Stored items =
....

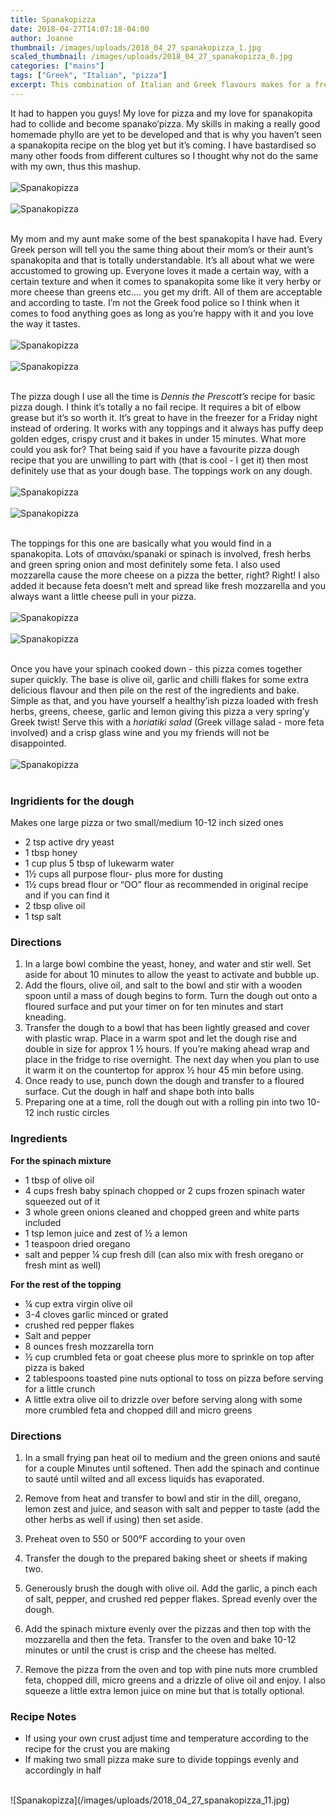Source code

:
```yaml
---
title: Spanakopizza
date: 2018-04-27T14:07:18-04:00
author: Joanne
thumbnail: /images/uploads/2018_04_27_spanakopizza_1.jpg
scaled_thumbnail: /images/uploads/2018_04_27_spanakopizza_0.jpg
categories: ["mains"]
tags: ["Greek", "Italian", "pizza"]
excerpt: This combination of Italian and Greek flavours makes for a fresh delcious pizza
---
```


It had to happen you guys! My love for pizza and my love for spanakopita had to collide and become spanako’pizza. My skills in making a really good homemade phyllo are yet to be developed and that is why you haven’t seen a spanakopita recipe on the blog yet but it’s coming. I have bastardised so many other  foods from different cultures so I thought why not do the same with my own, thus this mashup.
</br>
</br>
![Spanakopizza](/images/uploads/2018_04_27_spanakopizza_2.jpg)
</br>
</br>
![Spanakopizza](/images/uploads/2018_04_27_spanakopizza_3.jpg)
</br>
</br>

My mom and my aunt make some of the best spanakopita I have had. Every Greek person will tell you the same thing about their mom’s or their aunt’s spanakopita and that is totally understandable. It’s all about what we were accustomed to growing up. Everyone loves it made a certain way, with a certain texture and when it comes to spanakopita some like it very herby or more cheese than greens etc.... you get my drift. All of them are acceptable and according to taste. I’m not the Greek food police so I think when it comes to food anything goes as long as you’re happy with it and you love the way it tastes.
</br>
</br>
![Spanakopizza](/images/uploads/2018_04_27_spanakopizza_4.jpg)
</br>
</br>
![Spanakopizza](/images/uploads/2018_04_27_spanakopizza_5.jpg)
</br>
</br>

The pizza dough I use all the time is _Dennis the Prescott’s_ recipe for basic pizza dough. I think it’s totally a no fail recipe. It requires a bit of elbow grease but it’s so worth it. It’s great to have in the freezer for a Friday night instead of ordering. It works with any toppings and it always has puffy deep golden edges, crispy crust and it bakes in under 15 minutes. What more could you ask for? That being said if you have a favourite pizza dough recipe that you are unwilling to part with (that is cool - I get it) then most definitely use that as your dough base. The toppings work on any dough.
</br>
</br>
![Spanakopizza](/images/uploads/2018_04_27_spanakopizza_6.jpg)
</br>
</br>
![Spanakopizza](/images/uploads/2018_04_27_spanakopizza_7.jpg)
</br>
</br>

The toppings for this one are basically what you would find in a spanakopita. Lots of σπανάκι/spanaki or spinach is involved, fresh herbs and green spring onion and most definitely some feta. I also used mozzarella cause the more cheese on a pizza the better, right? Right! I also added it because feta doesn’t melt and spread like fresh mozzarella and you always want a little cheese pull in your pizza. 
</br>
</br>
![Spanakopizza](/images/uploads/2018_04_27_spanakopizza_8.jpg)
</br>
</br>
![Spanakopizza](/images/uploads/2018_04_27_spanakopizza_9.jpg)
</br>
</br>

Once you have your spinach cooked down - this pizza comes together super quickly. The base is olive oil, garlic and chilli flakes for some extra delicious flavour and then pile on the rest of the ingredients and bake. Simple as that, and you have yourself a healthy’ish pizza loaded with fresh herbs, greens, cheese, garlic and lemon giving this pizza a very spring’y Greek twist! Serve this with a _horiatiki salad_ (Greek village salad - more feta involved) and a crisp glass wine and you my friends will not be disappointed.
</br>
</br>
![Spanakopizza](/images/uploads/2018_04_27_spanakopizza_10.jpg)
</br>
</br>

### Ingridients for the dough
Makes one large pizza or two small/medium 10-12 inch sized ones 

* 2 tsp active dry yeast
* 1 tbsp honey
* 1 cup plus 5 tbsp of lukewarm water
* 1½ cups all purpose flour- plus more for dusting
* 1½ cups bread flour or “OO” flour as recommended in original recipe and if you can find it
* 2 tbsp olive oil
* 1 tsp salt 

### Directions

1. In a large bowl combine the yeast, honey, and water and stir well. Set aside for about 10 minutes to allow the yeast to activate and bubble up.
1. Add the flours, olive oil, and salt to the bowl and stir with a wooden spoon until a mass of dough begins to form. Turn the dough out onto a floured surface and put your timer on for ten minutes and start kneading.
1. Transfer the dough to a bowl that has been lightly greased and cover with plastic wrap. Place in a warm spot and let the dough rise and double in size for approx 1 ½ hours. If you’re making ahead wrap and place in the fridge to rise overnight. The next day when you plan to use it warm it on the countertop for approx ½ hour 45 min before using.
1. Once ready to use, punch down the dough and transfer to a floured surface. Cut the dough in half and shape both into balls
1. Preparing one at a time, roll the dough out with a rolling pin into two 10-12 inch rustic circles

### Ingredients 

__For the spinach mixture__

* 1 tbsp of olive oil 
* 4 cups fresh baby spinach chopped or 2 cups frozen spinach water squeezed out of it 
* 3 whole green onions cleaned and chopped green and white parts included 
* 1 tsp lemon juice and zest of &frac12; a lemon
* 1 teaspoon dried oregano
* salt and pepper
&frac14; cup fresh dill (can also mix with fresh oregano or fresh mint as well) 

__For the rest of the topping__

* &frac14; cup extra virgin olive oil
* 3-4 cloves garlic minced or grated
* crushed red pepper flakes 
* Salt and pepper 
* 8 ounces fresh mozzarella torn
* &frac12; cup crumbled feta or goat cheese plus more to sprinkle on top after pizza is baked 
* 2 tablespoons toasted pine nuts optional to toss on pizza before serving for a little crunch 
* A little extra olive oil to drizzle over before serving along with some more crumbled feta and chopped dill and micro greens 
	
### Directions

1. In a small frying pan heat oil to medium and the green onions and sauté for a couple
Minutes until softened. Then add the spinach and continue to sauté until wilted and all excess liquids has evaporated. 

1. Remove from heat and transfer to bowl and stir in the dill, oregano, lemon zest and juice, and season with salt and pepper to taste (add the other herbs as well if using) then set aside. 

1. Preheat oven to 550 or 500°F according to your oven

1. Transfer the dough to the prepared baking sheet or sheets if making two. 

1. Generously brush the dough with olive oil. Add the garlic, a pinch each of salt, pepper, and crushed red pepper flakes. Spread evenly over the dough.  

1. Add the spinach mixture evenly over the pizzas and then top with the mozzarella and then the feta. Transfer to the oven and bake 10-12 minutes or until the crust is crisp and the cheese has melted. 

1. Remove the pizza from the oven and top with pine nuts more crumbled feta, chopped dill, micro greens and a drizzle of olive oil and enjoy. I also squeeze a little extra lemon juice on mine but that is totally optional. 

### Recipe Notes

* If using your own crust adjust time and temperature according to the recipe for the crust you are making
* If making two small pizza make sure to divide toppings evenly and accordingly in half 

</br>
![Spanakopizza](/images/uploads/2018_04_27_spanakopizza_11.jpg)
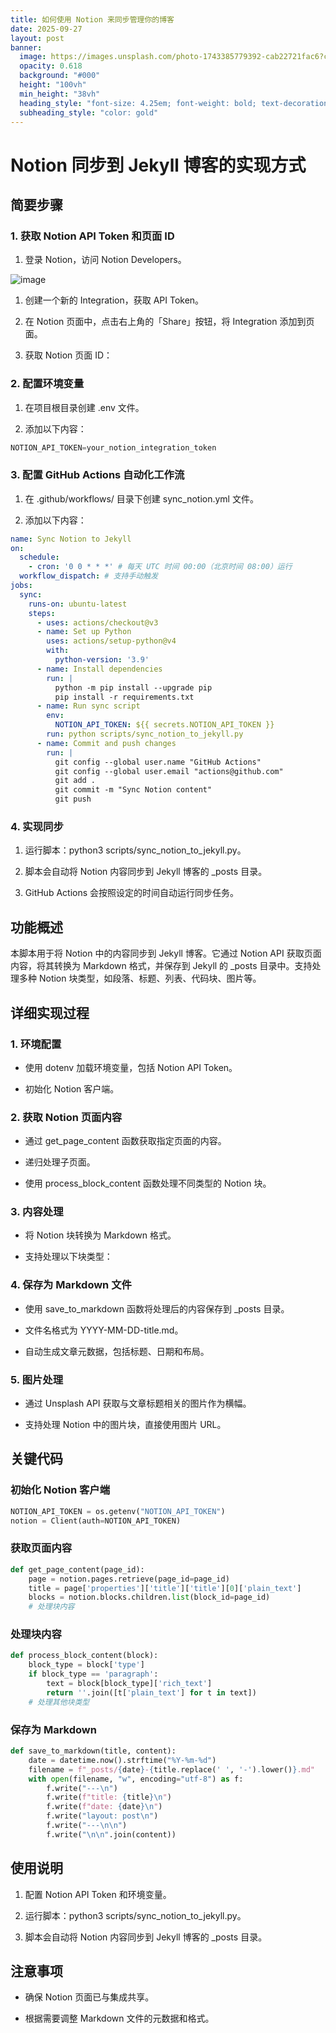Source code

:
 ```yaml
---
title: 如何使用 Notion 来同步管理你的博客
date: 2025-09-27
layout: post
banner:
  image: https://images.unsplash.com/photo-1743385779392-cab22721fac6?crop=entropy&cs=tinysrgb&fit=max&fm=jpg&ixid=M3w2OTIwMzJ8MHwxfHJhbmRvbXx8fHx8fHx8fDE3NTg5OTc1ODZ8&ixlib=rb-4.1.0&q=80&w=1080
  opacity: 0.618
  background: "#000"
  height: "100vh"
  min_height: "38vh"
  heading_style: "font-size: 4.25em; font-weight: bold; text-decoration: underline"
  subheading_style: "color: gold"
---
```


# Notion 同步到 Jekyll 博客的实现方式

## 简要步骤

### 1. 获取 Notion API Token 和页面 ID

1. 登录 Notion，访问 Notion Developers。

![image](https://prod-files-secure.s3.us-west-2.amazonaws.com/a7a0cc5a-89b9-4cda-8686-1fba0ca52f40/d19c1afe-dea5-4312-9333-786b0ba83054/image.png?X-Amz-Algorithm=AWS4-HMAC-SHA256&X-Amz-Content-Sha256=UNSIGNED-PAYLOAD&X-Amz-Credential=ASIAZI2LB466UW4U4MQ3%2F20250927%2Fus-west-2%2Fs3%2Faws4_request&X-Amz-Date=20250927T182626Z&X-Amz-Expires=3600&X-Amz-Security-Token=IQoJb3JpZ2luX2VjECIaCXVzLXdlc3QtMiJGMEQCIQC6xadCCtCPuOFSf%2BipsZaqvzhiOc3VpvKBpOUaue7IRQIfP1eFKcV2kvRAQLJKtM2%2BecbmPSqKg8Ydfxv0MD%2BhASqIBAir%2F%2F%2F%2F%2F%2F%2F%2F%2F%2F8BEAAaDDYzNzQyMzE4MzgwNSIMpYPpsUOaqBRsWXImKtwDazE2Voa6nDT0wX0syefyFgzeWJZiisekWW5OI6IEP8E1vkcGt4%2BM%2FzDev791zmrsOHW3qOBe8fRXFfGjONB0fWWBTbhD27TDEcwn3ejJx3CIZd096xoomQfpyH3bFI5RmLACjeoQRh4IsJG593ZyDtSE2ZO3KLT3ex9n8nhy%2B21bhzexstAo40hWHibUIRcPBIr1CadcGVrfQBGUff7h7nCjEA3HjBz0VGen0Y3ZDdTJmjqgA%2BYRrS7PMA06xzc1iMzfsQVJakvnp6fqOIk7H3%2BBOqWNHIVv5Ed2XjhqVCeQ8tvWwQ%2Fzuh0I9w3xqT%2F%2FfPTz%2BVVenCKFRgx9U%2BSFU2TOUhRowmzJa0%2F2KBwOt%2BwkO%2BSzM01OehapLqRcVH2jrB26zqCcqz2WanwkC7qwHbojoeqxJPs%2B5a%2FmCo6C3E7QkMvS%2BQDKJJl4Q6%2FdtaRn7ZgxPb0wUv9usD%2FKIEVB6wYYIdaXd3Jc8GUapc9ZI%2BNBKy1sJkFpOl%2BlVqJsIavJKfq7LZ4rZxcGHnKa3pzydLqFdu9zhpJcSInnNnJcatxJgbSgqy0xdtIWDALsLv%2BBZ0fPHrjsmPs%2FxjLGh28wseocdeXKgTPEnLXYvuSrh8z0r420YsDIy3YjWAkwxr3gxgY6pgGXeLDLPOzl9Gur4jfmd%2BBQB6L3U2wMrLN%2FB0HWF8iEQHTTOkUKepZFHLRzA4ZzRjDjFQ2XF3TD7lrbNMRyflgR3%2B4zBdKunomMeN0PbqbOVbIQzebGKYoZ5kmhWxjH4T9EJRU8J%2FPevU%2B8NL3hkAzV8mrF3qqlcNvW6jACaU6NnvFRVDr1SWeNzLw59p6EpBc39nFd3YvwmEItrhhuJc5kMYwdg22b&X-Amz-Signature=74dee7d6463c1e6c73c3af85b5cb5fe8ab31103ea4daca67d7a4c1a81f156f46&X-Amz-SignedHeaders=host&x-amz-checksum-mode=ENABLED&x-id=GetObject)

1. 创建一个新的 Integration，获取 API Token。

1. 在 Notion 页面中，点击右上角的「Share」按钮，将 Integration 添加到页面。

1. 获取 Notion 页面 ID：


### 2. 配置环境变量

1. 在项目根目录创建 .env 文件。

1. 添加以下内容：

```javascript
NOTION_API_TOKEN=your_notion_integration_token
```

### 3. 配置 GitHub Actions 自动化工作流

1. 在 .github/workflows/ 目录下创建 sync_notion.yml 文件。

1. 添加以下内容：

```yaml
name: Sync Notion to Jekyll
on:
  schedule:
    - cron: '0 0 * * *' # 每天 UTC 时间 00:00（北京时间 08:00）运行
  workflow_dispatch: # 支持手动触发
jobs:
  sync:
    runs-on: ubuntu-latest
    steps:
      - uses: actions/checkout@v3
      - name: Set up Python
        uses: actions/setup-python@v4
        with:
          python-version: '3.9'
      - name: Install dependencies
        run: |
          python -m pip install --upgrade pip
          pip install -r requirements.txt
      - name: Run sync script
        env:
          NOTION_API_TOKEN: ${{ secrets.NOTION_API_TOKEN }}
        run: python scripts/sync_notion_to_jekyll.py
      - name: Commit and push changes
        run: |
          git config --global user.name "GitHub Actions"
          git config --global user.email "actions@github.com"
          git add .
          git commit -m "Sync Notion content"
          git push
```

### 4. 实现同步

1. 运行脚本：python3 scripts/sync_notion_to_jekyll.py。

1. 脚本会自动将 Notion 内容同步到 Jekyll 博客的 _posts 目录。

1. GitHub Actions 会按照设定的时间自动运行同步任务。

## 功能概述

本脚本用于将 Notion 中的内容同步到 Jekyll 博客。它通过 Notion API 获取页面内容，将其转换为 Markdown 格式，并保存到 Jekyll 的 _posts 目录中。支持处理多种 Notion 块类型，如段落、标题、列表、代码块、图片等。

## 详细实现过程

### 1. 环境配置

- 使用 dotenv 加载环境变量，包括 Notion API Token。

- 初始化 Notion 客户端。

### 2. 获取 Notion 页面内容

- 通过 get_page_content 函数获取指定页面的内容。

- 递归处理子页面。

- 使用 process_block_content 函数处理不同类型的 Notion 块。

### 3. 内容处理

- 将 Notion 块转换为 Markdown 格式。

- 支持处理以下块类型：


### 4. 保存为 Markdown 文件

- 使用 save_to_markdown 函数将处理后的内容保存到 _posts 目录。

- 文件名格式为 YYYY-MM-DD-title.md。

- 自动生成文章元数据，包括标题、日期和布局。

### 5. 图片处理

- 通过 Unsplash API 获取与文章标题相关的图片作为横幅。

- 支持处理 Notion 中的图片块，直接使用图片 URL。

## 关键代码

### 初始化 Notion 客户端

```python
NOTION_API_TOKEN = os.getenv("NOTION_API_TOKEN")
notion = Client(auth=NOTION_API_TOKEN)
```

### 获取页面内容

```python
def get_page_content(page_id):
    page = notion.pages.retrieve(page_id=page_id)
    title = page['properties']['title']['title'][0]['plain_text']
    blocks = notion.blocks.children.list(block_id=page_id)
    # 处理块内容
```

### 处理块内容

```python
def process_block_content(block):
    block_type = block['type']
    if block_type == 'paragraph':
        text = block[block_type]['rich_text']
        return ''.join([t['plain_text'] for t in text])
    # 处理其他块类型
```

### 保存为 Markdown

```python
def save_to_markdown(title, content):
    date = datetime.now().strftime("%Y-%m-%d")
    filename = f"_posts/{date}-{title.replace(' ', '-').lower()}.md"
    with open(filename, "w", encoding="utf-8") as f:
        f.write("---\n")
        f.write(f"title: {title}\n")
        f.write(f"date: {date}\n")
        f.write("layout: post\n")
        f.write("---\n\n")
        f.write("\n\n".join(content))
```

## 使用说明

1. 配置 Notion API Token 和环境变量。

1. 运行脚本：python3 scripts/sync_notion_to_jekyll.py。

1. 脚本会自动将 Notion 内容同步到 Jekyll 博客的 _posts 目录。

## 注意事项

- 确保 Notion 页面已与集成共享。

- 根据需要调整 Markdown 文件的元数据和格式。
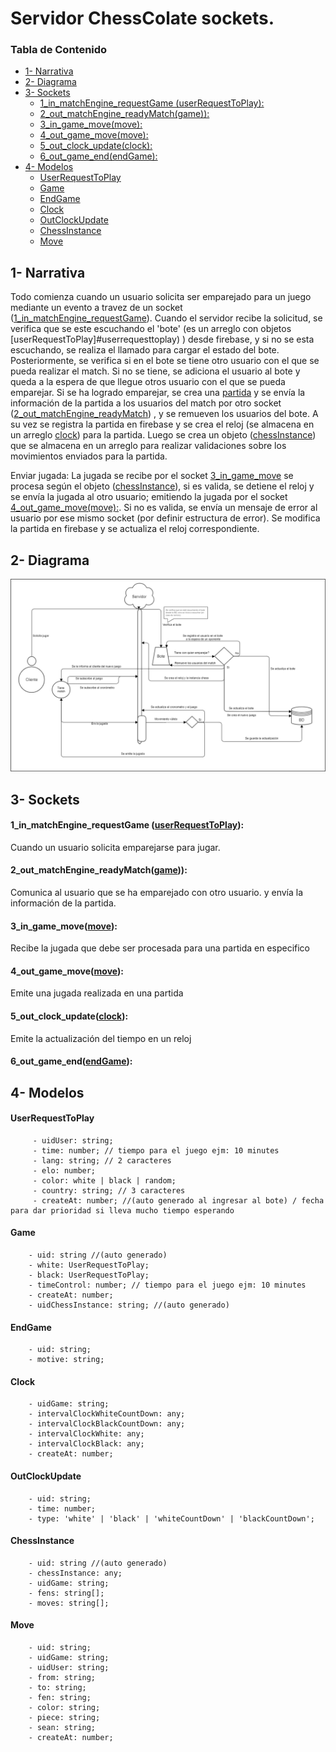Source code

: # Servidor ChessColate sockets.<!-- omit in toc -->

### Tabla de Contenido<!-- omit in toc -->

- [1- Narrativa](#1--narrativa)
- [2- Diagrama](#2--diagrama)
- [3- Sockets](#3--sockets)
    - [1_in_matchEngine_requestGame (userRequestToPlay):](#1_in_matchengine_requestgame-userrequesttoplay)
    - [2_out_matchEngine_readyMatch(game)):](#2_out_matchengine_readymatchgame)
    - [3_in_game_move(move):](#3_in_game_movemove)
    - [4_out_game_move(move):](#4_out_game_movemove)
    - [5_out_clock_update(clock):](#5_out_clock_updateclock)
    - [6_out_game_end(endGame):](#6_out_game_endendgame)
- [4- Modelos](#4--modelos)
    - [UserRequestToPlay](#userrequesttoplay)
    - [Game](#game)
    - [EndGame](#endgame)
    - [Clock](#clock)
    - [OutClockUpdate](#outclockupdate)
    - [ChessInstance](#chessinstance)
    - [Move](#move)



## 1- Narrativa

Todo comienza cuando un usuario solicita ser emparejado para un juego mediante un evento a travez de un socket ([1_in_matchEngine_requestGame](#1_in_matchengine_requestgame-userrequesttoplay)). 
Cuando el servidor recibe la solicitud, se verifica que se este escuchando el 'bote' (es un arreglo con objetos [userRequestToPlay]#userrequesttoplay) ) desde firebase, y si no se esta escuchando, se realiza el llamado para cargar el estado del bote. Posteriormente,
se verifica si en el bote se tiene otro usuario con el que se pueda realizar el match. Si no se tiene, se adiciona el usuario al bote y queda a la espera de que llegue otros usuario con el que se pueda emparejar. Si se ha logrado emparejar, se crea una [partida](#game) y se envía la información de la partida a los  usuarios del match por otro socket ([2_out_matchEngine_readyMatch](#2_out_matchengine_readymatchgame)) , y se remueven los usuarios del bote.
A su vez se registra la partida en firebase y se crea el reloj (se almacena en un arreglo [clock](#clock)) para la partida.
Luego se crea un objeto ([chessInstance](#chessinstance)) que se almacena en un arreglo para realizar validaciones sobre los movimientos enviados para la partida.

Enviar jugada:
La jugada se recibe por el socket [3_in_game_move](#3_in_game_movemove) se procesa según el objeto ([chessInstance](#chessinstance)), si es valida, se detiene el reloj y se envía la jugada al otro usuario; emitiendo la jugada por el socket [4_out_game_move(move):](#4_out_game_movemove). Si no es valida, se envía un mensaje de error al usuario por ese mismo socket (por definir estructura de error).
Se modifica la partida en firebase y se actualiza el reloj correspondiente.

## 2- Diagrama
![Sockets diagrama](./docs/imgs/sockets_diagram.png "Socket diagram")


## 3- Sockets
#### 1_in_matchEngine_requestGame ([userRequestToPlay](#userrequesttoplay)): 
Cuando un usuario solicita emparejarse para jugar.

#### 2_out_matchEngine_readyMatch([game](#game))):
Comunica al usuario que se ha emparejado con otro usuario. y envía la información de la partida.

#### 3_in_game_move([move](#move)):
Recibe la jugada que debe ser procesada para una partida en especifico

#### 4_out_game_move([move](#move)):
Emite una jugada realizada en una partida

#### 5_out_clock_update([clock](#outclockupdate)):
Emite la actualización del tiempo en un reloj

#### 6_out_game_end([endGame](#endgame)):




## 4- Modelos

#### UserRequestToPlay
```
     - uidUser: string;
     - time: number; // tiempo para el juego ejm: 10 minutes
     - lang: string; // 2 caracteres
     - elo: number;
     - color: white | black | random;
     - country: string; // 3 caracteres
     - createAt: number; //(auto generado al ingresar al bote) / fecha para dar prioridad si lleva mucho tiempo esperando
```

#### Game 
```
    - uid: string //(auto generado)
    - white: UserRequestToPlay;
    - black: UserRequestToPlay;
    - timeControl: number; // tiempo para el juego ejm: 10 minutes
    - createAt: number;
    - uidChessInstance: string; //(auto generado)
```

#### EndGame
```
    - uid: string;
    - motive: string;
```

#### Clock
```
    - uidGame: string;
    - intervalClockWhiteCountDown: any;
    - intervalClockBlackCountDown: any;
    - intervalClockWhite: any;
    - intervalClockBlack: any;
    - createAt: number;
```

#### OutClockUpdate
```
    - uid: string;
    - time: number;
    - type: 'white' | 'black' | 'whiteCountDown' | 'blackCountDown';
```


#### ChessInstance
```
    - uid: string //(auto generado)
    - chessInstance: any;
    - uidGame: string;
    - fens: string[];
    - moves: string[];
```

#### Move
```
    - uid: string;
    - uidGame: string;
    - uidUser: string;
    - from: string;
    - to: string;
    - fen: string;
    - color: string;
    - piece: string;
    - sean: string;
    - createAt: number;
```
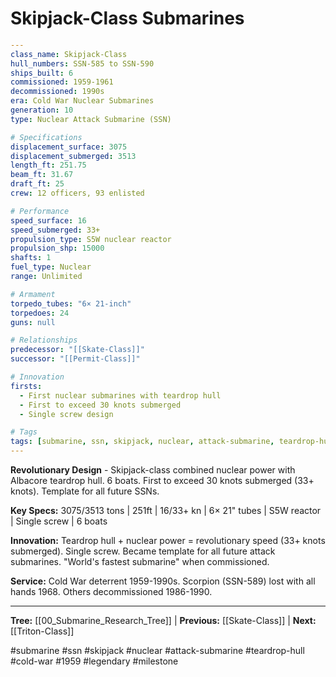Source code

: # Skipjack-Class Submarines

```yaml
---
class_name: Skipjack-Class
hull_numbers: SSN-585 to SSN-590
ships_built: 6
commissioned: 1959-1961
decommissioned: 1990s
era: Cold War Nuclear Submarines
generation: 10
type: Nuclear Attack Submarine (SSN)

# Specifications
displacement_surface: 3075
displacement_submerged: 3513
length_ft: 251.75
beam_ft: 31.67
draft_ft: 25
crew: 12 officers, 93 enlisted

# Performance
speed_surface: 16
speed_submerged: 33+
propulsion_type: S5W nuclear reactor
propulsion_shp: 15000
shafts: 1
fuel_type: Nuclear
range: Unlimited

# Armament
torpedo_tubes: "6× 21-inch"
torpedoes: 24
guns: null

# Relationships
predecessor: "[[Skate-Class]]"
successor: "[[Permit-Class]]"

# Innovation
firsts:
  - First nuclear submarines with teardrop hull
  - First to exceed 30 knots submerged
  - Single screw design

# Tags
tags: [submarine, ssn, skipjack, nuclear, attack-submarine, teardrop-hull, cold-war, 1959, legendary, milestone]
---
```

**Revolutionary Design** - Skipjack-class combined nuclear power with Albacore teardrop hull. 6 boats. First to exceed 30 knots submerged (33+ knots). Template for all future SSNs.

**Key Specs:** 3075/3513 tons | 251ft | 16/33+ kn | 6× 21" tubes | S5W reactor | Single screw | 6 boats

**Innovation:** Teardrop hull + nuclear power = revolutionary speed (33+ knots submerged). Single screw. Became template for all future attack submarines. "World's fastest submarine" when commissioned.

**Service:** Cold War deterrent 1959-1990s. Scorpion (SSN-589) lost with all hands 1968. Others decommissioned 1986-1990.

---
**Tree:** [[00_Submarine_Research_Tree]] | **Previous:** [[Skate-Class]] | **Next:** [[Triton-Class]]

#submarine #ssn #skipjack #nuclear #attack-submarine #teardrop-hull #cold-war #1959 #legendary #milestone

....

Your objective = Locate the lines above that hold the word "future". Show every one of them.

The answer =
**Revolutionary Design** - Skipjack-class combined nuclear power with Albacore teardrop hull. 6 boats. First to exceed 30 knots submerged (33+ knots). Template for all future SSNs.
**Innovation:** Teardrop hull + nuclear power = revolutionary speed (33+ knots submerged). Single screw. Became template for all future attack submarines. "World's fastest submarine" when commissioned.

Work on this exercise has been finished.